Tenía que reñir a una persona, alguien que parecía haber desencadenado un temporal que no cesaba y arruinaba nuestras vidas. Papá y yo habíamos hablado mucho acerca de ello, pero la situación era aún muy tirante, y me sentía sumamente confuso. ¿Por qué había tenido que venir y armar todo ese lío? No pude contener por más tiempo mi ira y, al terminar la clase de ballet, me dirigí al despacho de madame Marisha.

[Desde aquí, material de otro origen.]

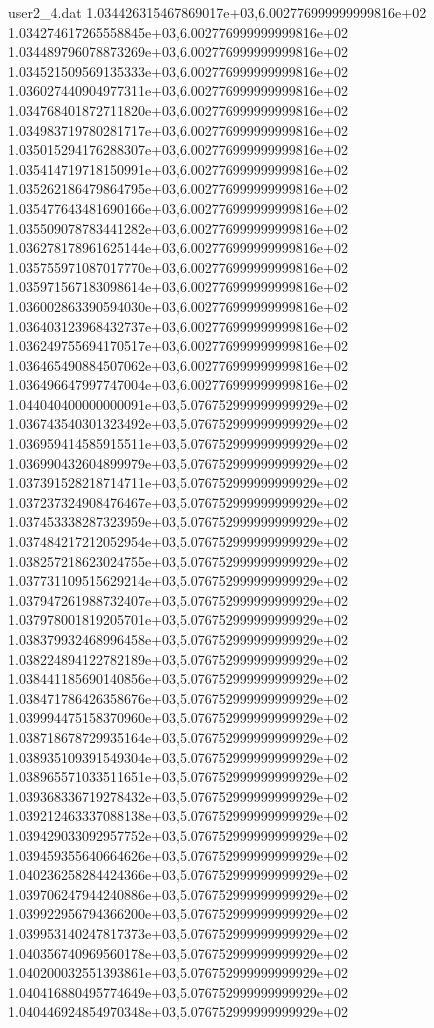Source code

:\begin{filecontents}{user2_4.dat}
1.034426315467869017e+03,6.002776999999999816e+02
1.034274617265558845e+03,6.002776999999999816e+02
1.034489796078873269e+03,6.002776999999999816e+02
1.034521509569135333e+03,6.002776999999999816e+02
1.036027440904977311e+03,6.002776999999999816e+02
1.034768401872711820e+03,6.002776999999999816e+02
1.034983719780281717e+03,6.002776999999999816e+02
1.035015294176288307e+03,6.002776999999999816e+02
1.035414719718150991e+03,6.002776999999999816e+02
1.035262186479864795e+03,6.002776999999999816e+02
1.035477643481690166e+03,6.002776999999999816e+02
1.035509078783441282e+03,6.002776999999999816e+02
1.036278178961625144e+03,6.002776999999999816e+02
1.035755971087017770e+03,6.002776999999999816e+02
1.035971567183098614e+03,6.002776999999999816e+02
1.036002863390594030e+03,6.002776999999999816e+02
1.036403123968432737e+03,6.002776999999999816e+02
1.036249755694170517e+03,6.002776999999999816e+02
1.036465490884507062e+03,6.002776999999999816e+02
1.036496647997747004e+03,6.002776999999999816e+02
1.044040400000000091e+03,5.076752999999999929e+02
1.036743540301323492e+03,5.076752999999999929e+02
1.036959414585915511e+03,5.076752999999999929e+02
1.036990432604899979e+03,5.076752999999999929e+02
1.037391528218714711e+03,5.076752999999999929e+02
1.037237324908476467e+03,5.076752999999999929e+02
1.037453338287323959e+03,5.076752999999999929e+02
1.037484217212052954e+03,5.076752999999999929e+02
1.038257218623024755e+03,5.076752999999999929e+02
1.037731109515629214e+03,5.076752999999999929e+02
1.037947261988732407e+03,5.076752999999999929e+02
1.037978001819205701e+03,5.076752999999999929e+02
1.038379932468996458e+03,5.076752999999999929e+02
1.038224894122782189e+03,5.076752999999999929e+02
1.038441185690140856e+03,5.076752999999999929e+02
1.038471786426358676e+03,5.076752999999999929e+02
1.039994475158370960e+03,5.076752999999999929e+02
1.038718678729935164e+03,5.076752999999999929e+02
1.038935109391549304e+03,5.076752999999999929e+02
1.038965571033511651e+03,5.076752999999999929e+02
1.039368336719278432e+03,5.076752999999999929e+02
1.039212463337088138e+03,5.076752999999999929e+02
1.039429033092957752e+03,5.076752999999999929e+02
1.039459355640664626e+03,5.076752999999999929e+02
1.040236258284424366e+03,5.076752999999999929e+02
1.039706247944240886e+03,5.076752999999999929e+02
1.039922956794366200e+03,5.076752999999999929e+02
1.039953140247817373e+03,5.076752999999999929e+02
1.040356740969560178e+03,5.076752999999999929e+02
1.040200032551393861e+03,5.076752999999999929e+02
1.040416880495774649e+03,5.076752999999999929e+02
1.040446924854970348e+03,5.076752999999999929e+02

\end{filecontents}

—La odio, madame, por todas las atrocidades que dijo a mi mamá. Desde aquel día, todo va de mal en peor. Déjela en paz de ahora en adelante, o no volverá a verme. ¿Viajó desde tan lejos sólo para hacerla enfermar? Ahora no puede bailar, y ésa es ya suficiente desgracia. Si no cesa usted de crear problemas, tampoco yo bailaré. Huiré muy lejos y nunca volverá a verme, pues al destrozar las vidas de mis padres ha conseguido destrozar también la mía y la de Bart.
Palideció y de repente me pareció muy vieja.
—Hablas como tu padre. Y Julián solía mirarme de la misma manera con sus ojos oscuros.
—Yo la quería.
—¿Me querías…?
—Sí, y cuando pensaba que me apreciaba y que apreciaba a mis padres, creía que la danza era lo más maravilloso del mundo. Ahora ya no lo creo.
Estaba anonadada, como si le hubiese clavado un puñal en el corazón. Se apoyó contra la pared y se habría caído si yo no me hubiese apresurado a sostenerla.
—Por lo que más quieras, Jory —suplicó, jadeando—, no huyas nunca. No dejes de bailar. Si lo hicieses, mi vida carecería de sentido, y Georges y Julián habrían vivido para nada. No se lo arrebates todo a mis seres amados y perdidos.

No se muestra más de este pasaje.